Its not just having code stolen but the fact that it can be modified so
that it dumps its data to file or screen… If your dealing with
sensitive data thats a problem.

If the data is sensitive, why are you putting it on an unsecured
machine?

Obfuscation might stop the honest user who’s just curious, but if you’re
dealing with a malicious user (especially if they have a financial
incentive) then sending the data to a machine they control is simply a
free gift.

-mental


#19

Kris L. wrote:

I found a one page html page detailing how to decrypt a CIL back to
source like you can with Java bytecode… Its just too easy to do!
Getting a key out of binary can be made to be difficult, not impossible.
With bytecode its just all to easy.
REally we need encrypted ruby code, but there seems to be resistance to
the idea in the ruby community…

No, I think you’re missing the point.

Bring the issue up on sci.crypt and see what they say.

Hal


#20

Kris L. wrote:

Its not just having code stolen but the fact that it can be modified so
that it dumps its data to file or screen… If your dealing with
sensitive data thats a problem.

Ok. What we have here is 3 separate problems:

  • Data security. Don’t want people who shouldn’t being able to get hold
    of the data.
  • Code security. Don’t want people who shouldn’t being able to get hold
    of the source (or a usable representation of it).
  • Code validity. Don’t want untrusted code running at all.

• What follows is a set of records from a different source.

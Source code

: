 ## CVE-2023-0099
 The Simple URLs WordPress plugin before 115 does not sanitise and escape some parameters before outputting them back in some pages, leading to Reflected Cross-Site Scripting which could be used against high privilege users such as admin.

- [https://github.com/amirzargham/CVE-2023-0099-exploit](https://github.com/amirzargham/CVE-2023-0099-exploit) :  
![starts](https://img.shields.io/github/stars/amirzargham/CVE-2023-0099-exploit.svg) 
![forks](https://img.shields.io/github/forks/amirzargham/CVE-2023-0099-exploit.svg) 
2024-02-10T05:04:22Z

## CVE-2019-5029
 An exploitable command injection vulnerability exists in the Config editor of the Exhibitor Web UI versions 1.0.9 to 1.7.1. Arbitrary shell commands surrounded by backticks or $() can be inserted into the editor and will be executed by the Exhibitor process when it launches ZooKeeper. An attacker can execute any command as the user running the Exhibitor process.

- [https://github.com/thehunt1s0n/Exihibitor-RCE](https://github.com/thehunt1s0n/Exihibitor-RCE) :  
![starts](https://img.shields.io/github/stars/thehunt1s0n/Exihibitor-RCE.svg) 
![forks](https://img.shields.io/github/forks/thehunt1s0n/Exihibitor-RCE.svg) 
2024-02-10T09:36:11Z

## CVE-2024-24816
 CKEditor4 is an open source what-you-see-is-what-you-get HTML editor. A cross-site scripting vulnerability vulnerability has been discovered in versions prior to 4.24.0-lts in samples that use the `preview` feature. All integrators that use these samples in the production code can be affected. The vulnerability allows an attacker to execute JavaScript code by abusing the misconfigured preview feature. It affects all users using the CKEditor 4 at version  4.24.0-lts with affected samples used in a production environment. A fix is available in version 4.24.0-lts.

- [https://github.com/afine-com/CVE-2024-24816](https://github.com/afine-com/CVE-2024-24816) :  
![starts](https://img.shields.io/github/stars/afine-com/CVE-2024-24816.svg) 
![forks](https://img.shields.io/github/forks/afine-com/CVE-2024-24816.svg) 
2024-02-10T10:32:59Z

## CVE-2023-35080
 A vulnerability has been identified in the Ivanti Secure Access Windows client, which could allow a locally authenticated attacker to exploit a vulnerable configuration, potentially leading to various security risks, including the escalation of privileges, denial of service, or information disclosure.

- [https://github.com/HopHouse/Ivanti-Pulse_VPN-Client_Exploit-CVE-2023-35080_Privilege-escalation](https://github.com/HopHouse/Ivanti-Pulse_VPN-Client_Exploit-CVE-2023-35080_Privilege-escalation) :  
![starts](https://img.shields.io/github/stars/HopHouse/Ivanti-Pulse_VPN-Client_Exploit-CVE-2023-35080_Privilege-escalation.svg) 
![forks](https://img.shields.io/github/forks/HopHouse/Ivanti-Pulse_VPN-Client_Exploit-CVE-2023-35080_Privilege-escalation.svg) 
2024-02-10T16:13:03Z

The first is answered by classical computer security concerns. The last
requires trusted hardware. The second is technically impossible but
legally enforceable. There may be mileage in putting enough of a
barrier up to wave the DMCA in peoples’ faces if they cross it (in
addition to whatever contractual/copyright/licencing system you put
around your code), but that doesn’t deal with the problem of finding out
when they have.

I feel I should also point out that despite how easy it is to reverse
CIL and Java bytecode, there is a thriving commercial market in software
dealing with sensitive data for both those platforms.